TASK PROMPT ▸ Look for the string "make" in the listing below, then copy every line that has it.

⟨

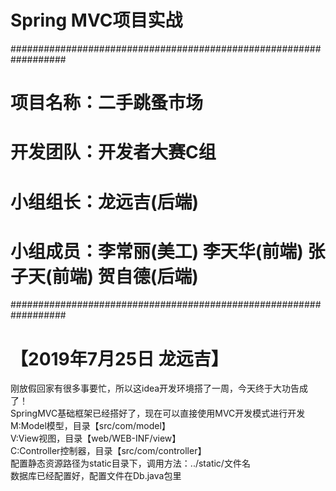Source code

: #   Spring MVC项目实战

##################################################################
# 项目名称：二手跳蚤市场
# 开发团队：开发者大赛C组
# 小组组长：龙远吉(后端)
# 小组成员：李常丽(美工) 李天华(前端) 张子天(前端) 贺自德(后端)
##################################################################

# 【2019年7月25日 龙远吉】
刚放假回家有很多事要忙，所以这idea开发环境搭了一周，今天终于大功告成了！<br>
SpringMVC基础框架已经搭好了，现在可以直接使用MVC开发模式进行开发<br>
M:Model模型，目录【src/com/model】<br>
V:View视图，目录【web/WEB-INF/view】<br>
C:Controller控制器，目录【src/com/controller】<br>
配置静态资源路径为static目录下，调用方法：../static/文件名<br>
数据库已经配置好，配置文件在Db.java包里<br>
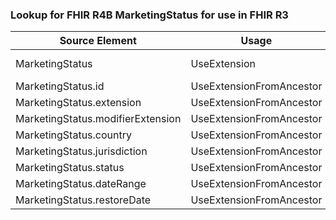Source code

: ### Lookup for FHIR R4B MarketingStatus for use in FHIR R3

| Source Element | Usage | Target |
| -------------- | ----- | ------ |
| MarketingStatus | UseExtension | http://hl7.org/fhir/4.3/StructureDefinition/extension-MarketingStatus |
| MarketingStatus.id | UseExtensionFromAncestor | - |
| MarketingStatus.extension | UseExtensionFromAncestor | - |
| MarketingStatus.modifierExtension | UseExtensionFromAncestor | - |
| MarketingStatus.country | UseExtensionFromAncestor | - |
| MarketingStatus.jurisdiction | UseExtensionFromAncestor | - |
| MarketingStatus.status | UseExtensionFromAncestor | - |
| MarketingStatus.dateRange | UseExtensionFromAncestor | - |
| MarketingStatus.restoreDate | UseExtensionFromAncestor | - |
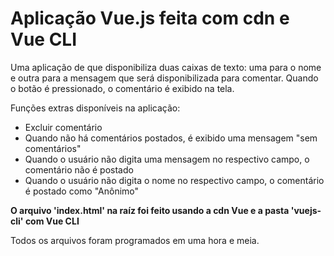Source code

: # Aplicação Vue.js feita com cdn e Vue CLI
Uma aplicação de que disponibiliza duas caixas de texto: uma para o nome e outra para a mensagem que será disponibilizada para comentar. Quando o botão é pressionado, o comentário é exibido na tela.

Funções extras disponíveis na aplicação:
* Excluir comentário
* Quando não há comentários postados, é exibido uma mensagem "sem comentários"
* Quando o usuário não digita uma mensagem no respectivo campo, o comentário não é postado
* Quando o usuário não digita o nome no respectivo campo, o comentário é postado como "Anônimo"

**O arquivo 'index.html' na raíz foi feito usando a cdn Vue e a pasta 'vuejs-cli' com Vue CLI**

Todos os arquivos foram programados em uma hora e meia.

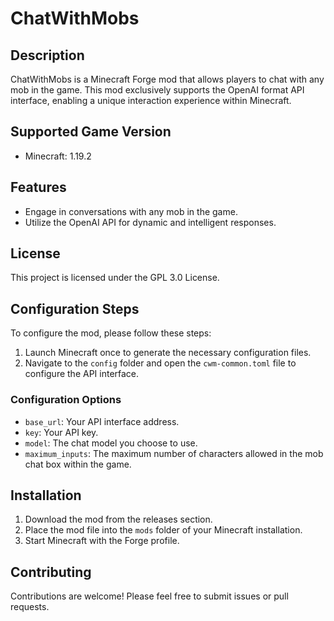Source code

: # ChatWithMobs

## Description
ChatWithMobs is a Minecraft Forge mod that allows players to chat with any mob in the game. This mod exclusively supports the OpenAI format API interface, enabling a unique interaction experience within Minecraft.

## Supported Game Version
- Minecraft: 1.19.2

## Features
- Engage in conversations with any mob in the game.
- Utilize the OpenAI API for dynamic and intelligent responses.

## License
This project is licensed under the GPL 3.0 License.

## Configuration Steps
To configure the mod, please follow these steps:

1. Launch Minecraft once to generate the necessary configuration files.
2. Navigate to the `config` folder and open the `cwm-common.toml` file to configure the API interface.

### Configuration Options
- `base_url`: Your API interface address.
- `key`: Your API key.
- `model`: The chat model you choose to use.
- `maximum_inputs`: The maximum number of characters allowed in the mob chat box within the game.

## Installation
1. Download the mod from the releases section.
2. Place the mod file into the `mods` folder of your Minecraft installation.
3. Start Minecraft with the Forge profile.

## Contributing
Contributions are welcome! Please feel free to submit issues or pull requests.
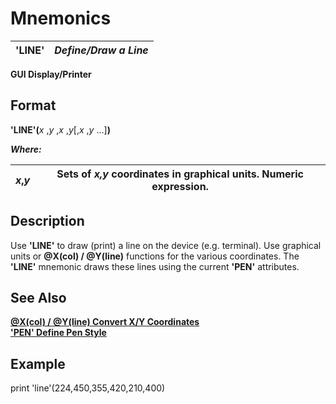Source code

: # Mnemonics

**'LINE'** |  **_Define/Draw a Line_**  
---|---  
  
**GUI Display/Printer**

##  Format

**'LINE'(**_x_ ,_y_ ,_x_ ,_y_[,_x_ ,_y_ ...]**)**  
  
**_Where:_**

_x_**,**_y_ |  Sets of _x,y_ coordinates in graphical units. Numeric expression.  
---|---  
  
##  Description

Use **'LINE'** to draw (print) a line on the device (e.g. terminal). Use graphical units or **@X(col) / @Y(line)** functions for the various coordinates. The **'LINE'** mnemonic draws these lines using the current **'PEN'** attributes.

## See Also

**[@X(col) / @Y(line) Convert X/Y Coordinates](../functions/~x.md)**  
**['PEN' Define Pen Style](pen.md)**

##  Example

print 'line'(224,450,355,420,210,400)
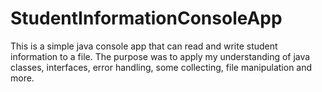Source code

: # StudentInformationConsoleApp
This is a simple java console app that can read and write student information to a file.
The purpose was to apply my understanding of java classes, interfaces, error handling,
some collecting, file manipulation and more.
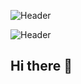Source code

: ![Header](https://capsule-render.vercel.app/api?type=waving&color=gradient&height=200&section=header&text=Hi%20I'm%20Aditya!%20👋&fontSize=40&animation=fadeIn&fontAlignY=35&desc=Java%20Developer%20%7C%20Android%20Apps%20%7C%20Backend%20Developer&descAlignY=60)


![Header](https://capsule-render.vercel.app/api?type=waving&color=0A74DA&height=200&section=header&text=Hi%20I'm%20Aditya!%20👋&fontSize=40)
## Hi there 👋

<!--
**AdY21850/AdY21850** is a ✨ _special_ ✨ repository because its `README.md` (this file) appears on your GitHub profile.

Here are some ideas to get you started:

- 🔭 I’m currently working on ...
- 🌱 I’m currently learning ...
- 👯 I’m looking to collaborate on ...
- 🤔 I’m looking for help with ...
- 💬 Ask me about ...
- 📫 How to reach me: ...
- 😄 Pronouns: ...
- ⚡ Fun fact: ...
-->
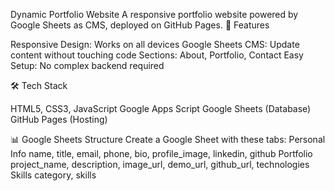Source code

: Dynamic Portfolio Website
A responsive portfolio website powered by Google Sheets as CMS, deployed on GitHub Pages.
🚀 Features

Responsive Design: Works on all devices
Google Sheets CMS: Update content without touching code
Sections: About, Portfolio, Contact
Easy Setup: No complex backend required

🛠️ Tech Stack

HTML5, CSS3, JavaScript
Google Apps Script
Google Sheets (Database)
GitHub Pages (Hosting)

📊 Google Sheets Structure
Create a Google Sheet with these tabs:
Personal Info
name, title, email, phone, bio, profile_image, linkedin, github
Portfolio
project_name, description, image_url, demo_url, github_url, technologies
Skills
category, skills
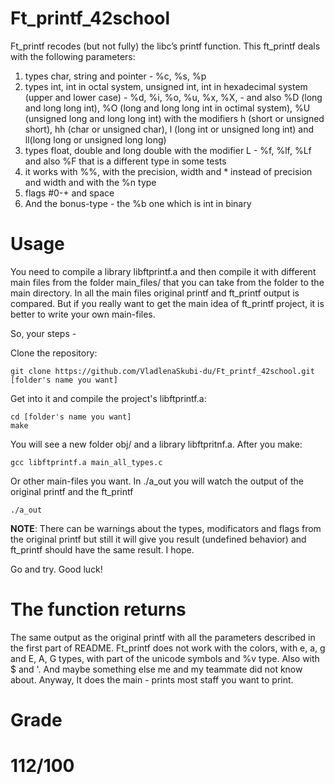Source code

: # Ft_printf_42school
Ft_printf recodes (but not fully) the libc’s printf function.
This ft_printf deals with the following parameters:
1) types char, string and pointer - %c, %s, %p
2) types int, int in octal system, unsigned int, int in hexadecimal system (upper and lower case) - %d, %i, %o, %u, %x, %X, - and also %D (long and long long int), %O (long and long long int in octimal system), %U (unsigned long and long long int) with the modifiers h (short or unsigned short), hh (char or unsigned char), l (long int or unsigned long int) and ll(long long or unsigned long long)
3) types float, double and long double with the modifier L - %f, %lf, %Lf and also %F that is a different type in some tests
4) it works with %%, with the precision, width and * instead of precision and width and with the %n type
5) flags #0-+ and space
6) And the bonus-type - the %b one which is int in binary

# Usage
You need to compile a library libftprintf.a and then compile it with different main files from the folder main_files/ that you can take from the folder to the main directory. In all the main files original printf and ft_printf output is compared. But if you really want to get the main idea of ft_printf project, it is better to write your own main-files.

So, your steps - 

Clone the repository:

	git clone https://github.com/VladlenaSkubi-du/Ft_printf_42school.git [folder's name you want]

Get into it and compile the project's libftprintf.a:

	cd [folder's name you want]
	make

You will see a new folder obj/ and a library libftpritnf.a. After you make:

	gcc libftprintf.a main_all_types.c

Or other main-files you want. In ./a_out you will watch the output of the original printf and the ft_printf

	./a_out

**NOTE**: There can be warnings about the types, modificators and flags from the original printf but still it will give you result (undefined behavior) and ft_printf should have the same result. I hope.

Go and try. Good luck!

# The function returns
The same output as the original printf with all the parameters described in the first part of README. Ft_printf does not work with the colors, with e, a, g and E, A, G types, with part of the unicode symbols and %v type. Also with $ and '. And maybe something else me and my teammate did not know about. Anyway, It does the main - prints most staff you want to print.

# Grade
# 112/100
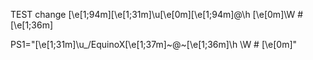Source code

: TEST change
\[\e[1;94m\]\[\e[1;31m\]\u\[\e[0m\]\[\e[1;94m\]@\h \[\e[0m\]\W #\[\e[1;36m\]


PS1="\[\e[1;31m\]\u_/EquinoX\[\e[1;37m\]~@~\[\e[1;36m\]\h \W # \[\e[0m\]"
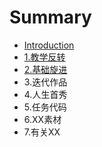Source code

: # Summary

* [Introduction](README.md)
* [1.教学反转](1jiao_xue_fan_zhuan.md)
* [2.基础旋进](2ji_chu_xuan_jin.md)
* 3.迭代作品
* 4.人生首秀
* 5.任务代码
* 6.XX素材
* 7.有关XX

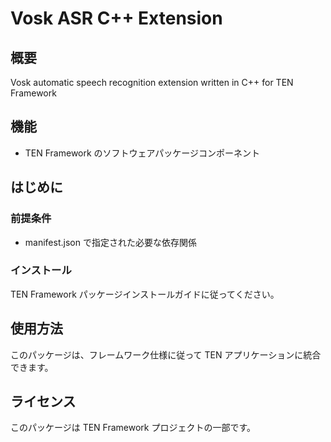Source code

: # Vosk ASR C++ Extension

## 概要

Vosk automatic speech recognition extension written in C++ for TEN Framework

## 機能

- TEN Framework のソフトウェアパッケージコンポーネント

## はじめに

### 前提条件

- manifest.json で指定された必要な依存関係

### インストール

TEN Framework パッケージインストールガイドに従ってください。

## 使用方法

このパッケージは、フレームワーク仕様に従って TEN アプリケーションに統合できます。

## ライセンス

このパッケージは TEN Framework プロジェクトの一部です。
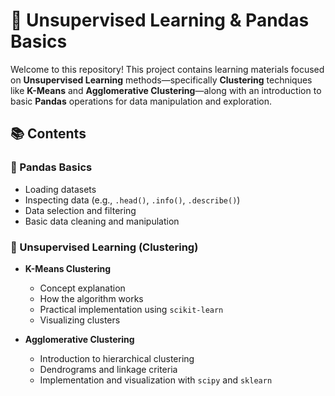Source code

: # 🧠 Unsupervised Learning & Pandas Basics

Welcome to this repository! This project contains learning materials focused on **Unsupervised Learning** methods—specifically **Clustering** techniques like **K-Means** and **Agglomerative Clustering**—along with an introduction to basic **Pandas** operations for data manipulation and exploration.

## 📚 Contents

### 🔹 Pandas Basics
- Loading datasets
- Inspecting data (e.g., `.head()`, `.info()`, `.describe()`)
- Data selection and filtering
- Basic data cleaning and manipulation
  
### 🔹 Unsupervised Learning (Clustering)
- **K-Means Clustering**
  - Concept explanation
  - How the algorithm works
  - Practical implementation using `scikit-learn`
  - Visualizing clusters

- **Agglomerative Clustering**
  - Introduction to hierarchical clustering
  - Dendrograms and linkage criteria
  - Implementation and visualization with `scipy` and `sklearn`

⟩

ANSWER TO THIS TASK ▸
	make
You will see a new folder obj/ and a library libftpritnf.a. After you make:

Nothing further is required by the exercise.